My World Of Flops is Nathan Rabin’s survey of books, television shows, musical releases, or other forms of entertainment that were financial flops, critical failures, or lack a substantial cult following.
After the enormous success of their 1996 breakthrough album The Score, the Fugees—rapper/singer/producer Wyclef Jean, rapper/singer/producer Lauryn Hill, and rapper/producer Pras Michel—had a huge yet fleeting moment. Lauryn Hill’s The Miseducation Of Lauryn Hill was even more momentous. For a few years, at least, it looked like Wyclef was poised to be both a prolific solo artist and an accomplished songwriter of hits for other luminaries, like Whitney Houston, whose career he helped resurrect by writing and producing “My Love Is Your Love.”
Yet the saga of the Fugees is ultimately one of tragedy and disappointment as much as triumph and complicated genius. In a post-Native Tongues world, The Fugees celebrated black excellence and the immigrant experience, primarily Haitian, in a deeply personal way that feels bolder, if not necessarily radical, in the age of Trump.
Wyclef got off to a great start on the solo front, but his fall was arguably just as big and dramatic as Hill’s. People may worry about Hill’s mental health, but Wyclef acquired a reputation as a con man and crook thanks to an ill-conceived, controversial vanity run for President Of Haiti (complicated ever so slightly by Wyclef’s ineligibility for the office) and his charity Yéle Haiti, which shut down in 2012 after it was discovered that an ungodly percentage of its income went to Wyclef and his associates for salaries and travel expenses and the like, rather than the suffering Haitians it was supposed to be helping.
When you rip off impoverished, desperate people while professing to assist them; help operate a bogus charity; and run for a presidency you are wildly unqualified for, your stock plummets dramatically and/or you are elected the 45th President Of The United States. Wyclef wasn’t as lucky as Donald Trump, however, and when he made the mistake of conducting an infamous Reddit AMA a few years back, he learned exactly how far his stock had fallen when he was inundated with mocking questions like, “With all that money you stole from those poor Haitians, why couldn’t you help Lauryn Hill out with her tax bill?” and cruel jibes over the spectacular failure of his charity.
The Score, The Miseducation Of Lauryn Hill, and, if we’re being generous, Wyclef’s debut may loom large in the mythology of hip-hop, but so do albums that, at this point, have never been released: the third Fugees album and Hill’s official studio follow-up to Miseducation. What the trio didn’t go on to do seems nearly as important as what they did, if not more so. They didn’t go on to make albums together as the Fugees, or, in Hill’s case, make albums at all after a certain point.

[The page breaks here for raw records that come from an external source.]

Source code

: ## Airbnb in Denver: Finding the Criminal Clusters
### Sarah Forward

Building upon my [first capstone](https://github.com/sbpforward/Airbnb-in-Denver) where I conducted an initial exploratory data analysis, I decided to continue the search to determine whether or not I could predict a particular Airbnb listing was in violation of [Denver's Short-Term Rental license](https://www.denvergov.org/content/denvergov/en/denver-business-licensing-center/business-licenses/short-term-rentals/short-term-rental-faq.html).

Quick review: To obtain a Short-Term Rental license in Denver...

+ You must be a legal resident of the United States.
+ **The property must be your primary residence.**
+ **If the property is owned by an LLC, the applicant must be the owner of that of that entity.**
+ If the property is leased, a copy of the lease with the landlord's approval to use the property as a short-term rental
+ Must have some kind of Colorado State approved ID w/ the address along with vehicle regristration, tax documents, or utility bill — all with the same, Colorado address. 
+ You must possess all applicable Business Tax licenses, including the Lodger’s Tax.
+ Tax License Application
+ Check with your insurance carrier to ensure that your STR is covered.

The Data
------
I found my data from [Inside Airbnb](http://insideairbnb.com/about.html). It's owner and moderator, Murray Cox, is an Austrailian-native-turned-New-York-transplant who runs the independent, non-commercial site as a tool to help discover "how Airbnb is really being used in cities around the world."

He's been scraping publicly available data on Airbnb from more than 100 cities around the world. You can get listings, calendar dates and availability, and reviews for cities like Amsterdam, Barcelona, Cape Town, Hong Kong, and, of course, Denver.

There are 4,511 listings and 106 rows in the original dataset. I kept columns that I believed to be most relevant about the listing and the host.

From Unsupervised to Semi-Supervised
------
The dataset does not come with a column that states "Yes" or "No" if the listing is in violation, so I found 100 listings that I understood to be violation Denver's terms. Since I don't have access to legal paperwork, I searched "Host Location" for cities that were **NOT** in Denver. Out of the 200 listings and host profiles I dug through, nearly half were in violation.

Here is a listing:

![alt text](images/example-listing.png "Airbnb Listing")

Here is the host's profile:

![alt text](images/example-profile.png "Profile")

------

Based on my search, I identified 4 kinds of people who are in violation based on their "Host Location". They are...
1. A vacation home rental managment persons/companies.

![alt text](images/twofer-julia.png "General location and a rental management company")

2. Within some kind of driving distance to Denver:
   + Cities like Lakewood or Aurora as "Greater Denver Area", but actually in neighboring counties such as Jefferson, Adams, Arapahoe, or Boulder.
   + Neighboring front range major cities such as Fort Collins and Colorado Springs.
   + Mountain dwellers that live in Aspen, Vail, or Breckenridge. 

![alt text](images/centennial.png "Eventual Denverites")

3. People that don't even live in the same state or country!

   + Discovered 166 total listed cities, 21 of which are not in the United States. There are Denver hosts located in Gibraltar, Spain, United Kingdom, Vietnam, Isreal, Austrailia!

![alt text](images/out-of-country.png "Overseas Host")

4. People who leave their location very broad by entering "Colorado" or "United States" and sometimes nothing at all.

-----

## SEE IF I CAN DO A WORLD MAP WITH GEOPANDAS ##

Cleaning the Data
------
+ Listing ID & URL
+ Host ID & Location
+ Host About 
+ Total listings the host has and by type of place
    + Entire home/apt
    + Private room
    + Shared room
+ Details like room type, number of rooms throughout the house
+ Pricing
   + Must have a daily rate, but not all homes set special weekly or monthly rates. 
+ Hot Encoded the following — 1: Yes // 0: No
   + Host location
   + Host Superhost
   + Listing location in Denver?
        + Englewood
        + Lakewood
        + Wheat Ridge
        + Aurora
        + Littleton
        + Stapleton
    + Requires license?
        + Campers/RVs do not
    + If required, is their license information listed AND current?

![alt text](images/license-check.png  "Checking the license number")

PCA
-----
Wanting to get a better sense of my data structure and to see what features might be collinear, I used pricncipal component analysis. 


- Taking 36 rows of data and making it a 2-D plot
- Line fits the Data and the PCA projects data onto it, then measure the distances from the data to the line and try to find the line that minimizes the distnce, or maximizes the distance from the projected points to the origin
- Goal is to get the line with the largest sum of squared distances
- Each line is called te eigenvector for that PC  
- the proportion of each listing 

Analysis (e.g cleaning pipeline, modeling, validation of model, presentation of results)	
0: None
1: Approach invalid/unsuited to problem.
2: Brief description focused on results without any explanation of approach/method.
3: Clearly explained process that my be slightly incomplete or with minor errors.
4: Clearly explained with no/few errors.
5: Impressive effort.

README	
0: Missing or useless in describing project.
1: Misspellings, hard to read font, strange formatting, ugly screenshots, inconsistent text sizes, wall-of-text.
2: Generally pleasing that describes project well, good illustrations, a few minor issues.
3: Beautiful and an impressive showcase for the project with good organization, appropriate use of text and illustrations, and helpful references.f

Since I covered Lauryn Hill’s rivetingly messy unplugged album in a previous entry, I figured it would make sense to further document this strange era in hip-hop through some of its lesser lights. So this entry is dedicated to the ill-fated solo debuts of the Fugees’ Pras Michél, Wyclef protégé Canibus, and Fugees collaborator John Forté.
Pras is a standout member of the Fugees in that he stands out for being terrible and for contributing nothing of substance to the trio. As his post-Fugees career established all too indelibly, Wyclef is a pretty corny dude. Wyclef shares many of Pras’ faults, but Pras fatally lacks Wyclef’s strengths. Wyclef is a cheesy entertainer; Pras is just cheesy.

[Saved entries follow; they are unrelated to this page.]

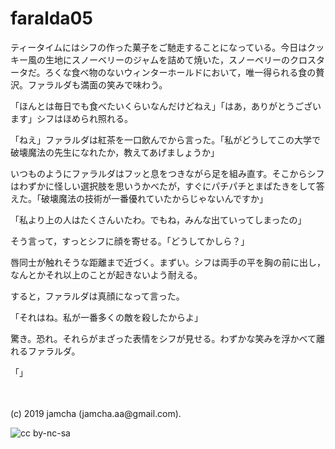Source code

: 

# faralda05

ティータイムにはシフの作った菓子をご馳走することになっている。今日はクッキー風の生地にスノーベリーのジャムを詰めて焼いた，スノーベリーのクロスタータだ。ろくな食べ物のないウィンターホールドにおいて，唯一得られる食の贅沢。ファラルダも満面の笑みで味わう。

「ほんとは毎日でも食べたいくらいなんだけどねえ」「はあ，ありがとうございます」シフはほめられ照れる。

「ねえ」ファラルダは紅茶を一口飲んでから言った。「私がどうしてこの大学で破壊魔法の先生になれたか，教えてあげましょうか」

いつものようにファラルダはフッと息をつきながら足を組み直す。そこからシフはわずかに怪しい選択肢を思いうかべたが，すぐにパチパチとまばたきをして答えた。「破壊魔法の技術が一番優れていたからじゃないんですか」

「私より上の人はたくさんいたわ。でもね，みんな出ていってしまったの」

そう言って，すっとシフに顔を寄せる。「どうしてかしら？」

唇同士が触れそうな距離まで近づく。まずい。シフは両手の平を胸の前に出し，なんとかそれ以上のことが起きないよう耐える。

すると，ファラルダは真顔になって言った。

「それはね。私が一番多くの敵を殺したからよ」

驚き。恐れ。それらがまざった表情をシフが見せる。わずかな笑みを浮かべて離れるファラルダ。

「」

<br>
<br>
(c) 2019 jamcha (jamcha.aa@gmail.com).

![cc by-nc-sa](https://i.creativecommons.org/l/by-nc-sa/4.0/88x31.png)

The cover of Ghetto Supastar, which aspires to be fashion-magazine swanky but has to settle for just barely being in focus, says an awful lot about Pras’ ill-fated solo project, none of it positive. Squatting uncomfortably in front of what appears to be a giant disco ball, Pras looks dully through old-Jewish-lady-in-Miami-sized sunglasses, light gleaming conspicuously off the rapper’s outsize ring and bracelet. Pras wants to exude bad-boy polish. Instead, he looks as if he’s been planted in front of the Studio 54 backdrop at a Sears portrait studio some time in the late ’90s and is hoping against hope the results will turn out better than they seem at the time. That slightly sad, desperate air of attempted glamour is reflected in the music as well.

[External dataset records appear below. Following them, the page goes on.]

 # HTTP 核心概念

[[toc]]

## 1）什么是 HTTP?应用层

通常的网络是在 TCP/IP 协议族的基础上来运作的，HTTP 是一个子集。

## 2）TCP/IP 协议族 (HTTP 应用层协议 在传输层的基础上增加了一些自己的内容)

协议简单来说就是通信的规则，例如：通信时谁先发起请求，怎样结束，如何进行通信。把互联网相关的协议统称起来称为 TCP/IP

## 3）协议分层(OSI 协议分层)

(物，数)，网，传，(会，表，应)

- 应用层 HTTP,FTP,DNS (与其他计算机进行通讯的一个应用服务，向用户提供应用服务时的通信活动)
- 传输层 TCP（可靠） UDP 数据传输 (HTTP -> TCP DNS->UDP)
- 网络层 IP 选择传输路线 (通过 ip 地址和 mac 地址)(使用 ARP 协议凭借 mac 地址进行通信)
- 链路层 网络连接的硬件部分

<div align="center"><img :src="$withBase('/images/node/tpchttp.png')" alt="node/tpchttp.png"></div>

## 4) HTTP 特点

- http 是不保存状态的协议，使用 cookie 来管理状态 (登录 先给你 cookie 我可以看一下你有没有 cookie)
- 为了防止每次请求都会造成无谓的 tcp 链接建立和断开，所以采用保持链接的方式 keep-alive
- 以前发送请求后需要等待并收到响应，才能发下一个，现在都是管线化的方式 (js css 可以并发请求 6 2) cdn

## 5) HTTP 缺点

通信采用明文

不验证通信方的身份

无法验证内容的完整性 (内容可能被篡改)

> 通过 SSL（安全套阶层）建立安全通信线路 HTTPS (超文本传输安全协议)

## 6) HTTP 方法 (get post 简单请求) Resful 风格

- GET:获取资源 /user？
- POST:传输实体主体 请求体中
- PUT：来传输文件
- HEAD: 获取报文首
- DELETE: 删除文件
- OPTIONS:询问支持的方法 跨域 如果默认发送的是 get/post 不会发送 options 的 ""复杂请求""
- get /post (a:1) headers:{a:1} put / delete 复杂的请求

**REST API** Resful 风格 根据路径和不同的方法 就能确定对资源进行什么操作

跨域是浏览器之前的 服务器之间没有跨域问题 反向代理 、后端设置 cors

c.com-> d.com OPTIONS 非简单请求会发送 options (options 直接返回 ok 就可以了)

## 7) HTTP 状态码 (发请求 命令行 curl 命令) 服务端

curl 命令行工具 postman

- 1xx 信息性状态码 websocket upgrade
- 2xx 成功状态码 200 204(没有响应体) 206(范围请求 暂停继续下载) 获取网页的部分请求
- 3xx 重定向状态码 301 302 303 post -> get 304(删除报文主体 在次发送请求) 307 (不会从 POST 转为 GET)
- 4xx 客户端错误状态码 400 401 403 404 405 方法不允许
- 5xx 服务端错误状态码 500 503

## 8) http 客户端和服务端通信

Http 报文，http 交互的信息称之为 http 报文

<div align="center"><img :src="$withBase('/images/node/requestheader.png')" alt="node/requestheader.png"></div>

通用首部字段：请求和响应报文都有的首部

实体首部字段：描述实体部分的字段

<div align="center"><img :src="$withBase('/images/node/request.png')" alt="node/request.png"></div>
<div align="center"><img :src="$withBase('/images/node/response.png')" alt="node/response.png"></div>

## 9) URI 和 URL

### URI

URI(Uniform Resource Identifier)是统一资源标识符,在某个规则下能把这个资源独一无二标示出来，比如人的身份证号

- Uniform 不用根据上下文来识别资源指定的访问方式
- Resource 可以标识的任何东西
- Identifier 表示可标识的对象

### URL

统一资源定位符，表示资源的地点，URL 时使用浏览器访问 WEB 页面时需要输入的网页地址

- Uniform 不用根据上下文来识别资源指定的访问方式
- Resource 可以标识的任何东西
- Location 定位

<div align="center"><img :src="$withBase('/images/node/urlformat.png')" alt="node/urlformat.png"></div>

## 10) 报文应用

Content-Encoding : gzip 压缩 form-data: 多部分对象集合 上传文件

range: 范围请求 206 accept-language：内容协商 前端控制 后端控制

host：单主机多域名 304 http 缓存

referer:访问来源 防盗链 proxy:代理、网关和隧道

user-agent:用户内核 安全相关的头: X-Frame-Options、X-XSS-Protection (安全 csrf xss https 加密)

Even “Ghetto Supastar,” the song’s undeniable highlight and sole (albeit substantial) claim to fame, has a nearly fatal flaw: Pras. The chemistry between slick and sweet R&B newcomer Mya and demented, gravel-voiced folk hero Ol’ Dirty Bastard is as inspired as it is unlikely, and building a hip-hop song on the foundation of a Brothers Gibb-penned Dolly Parton and Kenny Rogers duet is pure, shameless pop-rap brilliance. The only thing keeping the song from perfection is Pras’ marble-mouthed verses, which are so clumsy and forgettable that many listeners likely blocked them so that they can remember “Ghetto Supastar” fondly as a zeitgeist-capturing slice of pure 1998 pop culture.
Pras could genuinely claim to be a big pop star at that point, what with his hit group and monster single. Yet there’s something poignant about the impossible gulf between the suave, effortless playboy Pras depicts himself as and the utter mediocrity sweating his way through filler that is almost impressively forgettable.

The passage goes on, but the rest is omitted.